By the way, his career salary total in the NBA was 44.7 million. This is why you want your children to be 7'1" and play basketball.
Jerome was a colorful local character, to put it mildly. Once his coach accused him of being selfish, to which Jerome replied, "I don't even know what he is talking about. I just worry about Jerome."
Holiday Cheer
My sister gave me a Charlie Brown Christmas tree twenty-five years ago or so.
We always brought it out during the holidays and put it on the kitchen counter. Now, with no reason to buy a big tree anymore, it's become the sole tree in the house.
Here's what it looks like:
I think you can enlarge the picture by clicking on it and see everything in greater detail. And yes, that is Rudolph the Headless Reindeer beside it. One must have traditions.

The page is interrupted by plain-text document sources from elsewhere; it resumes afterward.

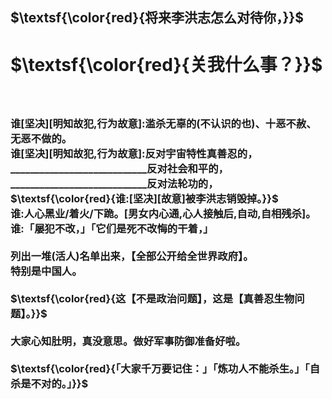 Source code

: <h2>
$\textsf{\color{red}{将来李洪志怎么对待你，}}$
</h2>
<h1>
$\textsf{\color{red}{关我什么事？}}$
</h1>
<h3>
<br>
<br>谁[坚决][明知故犯,行为故意]:滥杀无辜的(不认识的也)、十恶不赦、无恶不做的。
<br>谁[坚决][明知故犯,行为故意]:反对宇宙特性真善忍的，
<br>____________________________反对社会和平的，
<br>____________________________反对法轮功的，
<br>$\textsf{\color{red}{谁:[坚决][故意]被李洪志销毁掉。}}$
<br>谁:人心黑业/着火/下跪。[男女内心通,心人接触后,自动,自相残杀]。
<br>谁:「屡犯不改，」「它们是死不改悔的干着，」
<br>
<br>列出一堆(活人)名单出来，【全部公开给全世界政府】。
<br>特别是中国人。
<br>
<br>$\textsf{\color{red}{这【不是政治问题】，这是【真善忍生物问题】。}}$
<br>
<br>大家心知肚明，真没意思。做好军事防御准备好啦。
<br>
<br>$\textsf{\color{red}{「大家千万要记住：」「炼功人不能杀生。」「自杀是不对的。」}}$
</h3>
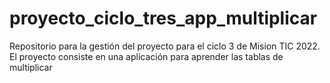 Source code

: # proyecto_ciclo_tres_app_multiplicar
Repositorio para la gestión del proyecto para el ciclo 3 de Mision TIC 2022. El proyecto consiste en una aplicación para aprender las tablas de multiplicar
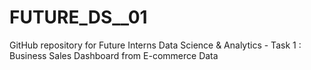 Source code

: # FUTURE_DS__01
GitHub repository for Future Interns Data Science &amp; Analytics - Task 1 : Business Sales Dashboard from E-commerce Data
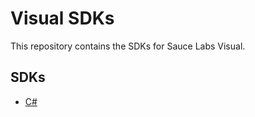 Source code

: # Visual SDKs

This repository contains the SDKs for Sauce Labs Visual.

## SDKs

- [C#](./visual-dotnet)
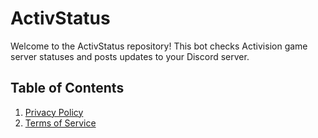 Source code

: # ActivStatus

Welcome to the ActivStatus repository! This bot checks Activision game server statuses and posts updates to your Discord server.

## Table of Contents

1. [Privacy Policy](#privacy-policy)
2. [Terms of Service](#terms-of-service)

Evan the Inappropriate Elf is also on display.
The switch stopped working on the Charlie Brown tree, which meant I couldn't turn the lights on, so I took it to an electronics repair store. I expected to walk into a building where nothing had moved since 1950, including the dust, but instead I walked into a thoroughly modern lighting store that was spotlessly clean.
I told the fellow behind the counter what had happened, expecting him to tell me to come back in a month. Bad timing, since I wouldn't have the tree during the holidays, but it couldn't be helped. Instead, he just unscrewed the switch, looked at the wires, and poked around in a box for another switch, which he put on right there.
Ten minutes. Twelve dollars. Home for the holidays.
I asked him what was the oldest piece of equipment he'd ever worked on, and he said something from the 1880's. He specifically named it, too, but I had no idea what he was talking about. Also, quite a few things from the 1920s, chandeliers in particular.
It would be fascinating to see a culture's evolution through its lighting.
Hype
It's only December 4 and I'm already sick of Christmas.
Maybe it's just because I'm an old grouch, but it seems like holiday hype has continually amped up over the last decade. Not just commercially, but also with the number of people spending huge amounts of money for ornate yard displays.
I don't remember trees being sold before Thanksgiving, either (but I saw them this year). I don't know how anyone can keep a tree reasonably fresh for more than two weeks, let alone a month. It's basically kindling by then.
Eli 22.4 is coming home on December 24, which will be great. For everything else, though, I think I could give it a pass.
I miss the days when it was just Charlie Brown and Rudolph and a tree. Oh, and the Grinch.
Maybe I was using the Grinch as a manual. That could be the problem.